▶ _WHAT IS REQUIRED_: Where the lines below hold images, skip those and copy every word exactly.

(SOURCE INFORMATION)

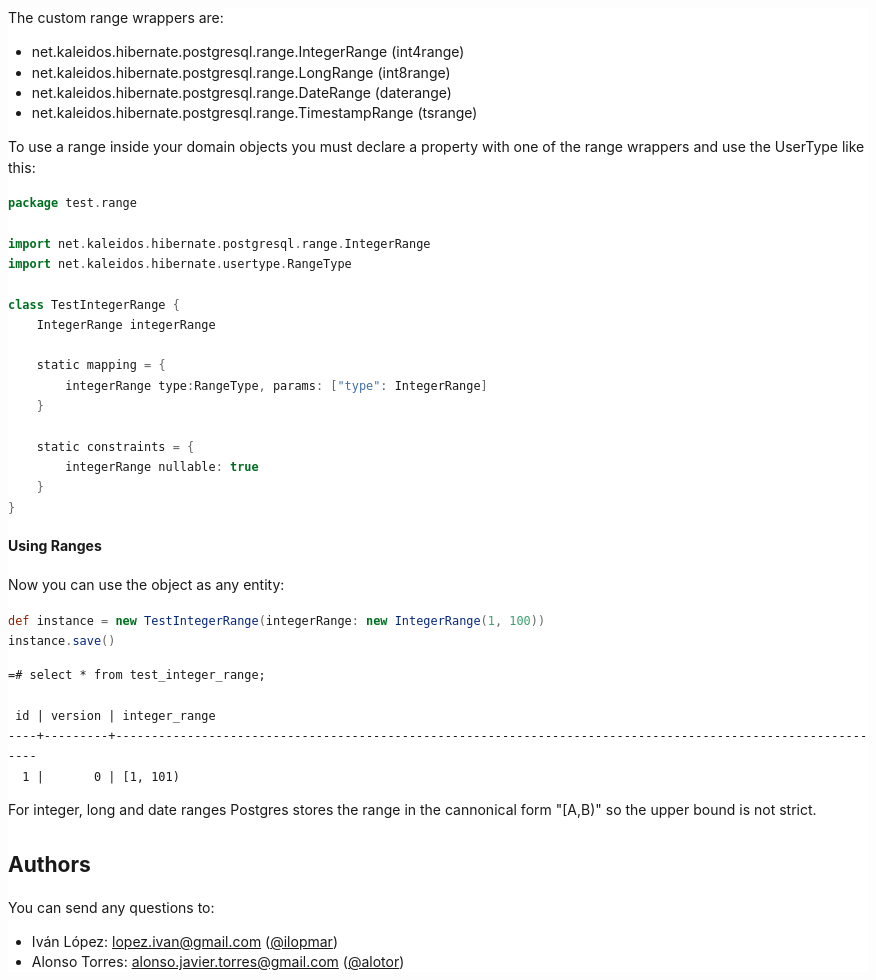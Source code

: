The custom range wrappers are:

- net.kaleidos.hibernate.postgresql.range.IntegerRange (int4range)
- net.kaleidos.hibernate.postgresql.range.LongRange (int8range)
- net.kaleidos.hibernate.postgresql.range.DateRange (daterange)
- net.kaleidos.hibernate.postgresql.range.TimestampRange (tsrange)

To use a range inside your domain objects you must declare a property with one of the range wrappers and use the UserType like this:

```groovy
package test.range

import net.kaleidos.hibernate.postgresql.range.IntegerRange
import net.kaleidos.hibernate.usertype.RangeType

class TestIntegerRange {
    IntegerRange integerRange

    static mapping = {
        integerRange type:RangeType, params: ["type": IntegerRange]
    }

    static constraints = {
        integerRange nullable: true
    }
}
```

#### Using Ranges

Now you can use the object as any entity:

```groovy
def instance = new TestIntegerRange(integerRange: new IntegerRange(1, 100))
instance.save()
```


```
=# select * from test_integer_range;

 id | version | integer_range
----+---------+-------------------------------------------------------------------------------------------------------------
  1 |       0 | [1, 101)
```

For integer, long and date ranges Postgres stores the range in the cannonical form "[A,B)" so the upper bound is not strict.


Authors
-------

You can send any questions to:

- Iván López: lopez.ivan@gmail.com ([@ilopmar](https://twitter.com/ilopmar))
- Alonso Torres: alonso.javier.torres@gmail.com ([@alotor](https://twitter.com/alotor))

(End SOURCE INFORMATION)

▶ _WRITTEN SOLUTION_:
Source code

:The custom range wrappers are:

- net.kaleidos.hibernate.postgresql.range.IntegerRange (int4range)
- net.kaleidos.hibernate.postgresql.range.LongRange (int8range)
- net.kaleidos.hibernate.postgresql.range.DateRange (daterange)
- net.kaleidos.hibernate.postgresql.range.TimestampRange (tsrange)

To use a range inside your domain objects you must declare a property with one of the range wrappers and use the UserType like this:

```groovy
package test.range

import net.kaleidos.hibernate.postgresql.range.IntegerRange
import net.kaleidos.hibernate.usertype.RangeType

class TestIntegerRange {
    IntegerRange integerRange

    static mapping = {
        integerRange type:RangeType, params: ["type": IntegerRange]
    }

    static constraints = {
        integerRange nullable: true
    }
}
```

#### Using Ranges

Now you can use the object as any entity:

```groovy
def instance = new TestIntegerRange(integerRange: new IntegerRange(1, 100))
instance.save()
```


```
=# select * from test_integer_range;

 id | version | integer_range
----+---------+-------------------------------------------------------------------------------------------------------------
  1 |       0 | [1, 101)
```

For integer, long and date ranges Postgres stores the range in the cannonical form "[A,B)" so the upper bound is not strict.


Authors
-------

You can send any questions to:

- Iván López: lopez.ivan@gmail.com ([@ilopmar](https://twitter.com/ilopmar))
- Alonso Torres: alonso.javier.torres@gmail.com ([@alotor](https://twitter.com/alotor))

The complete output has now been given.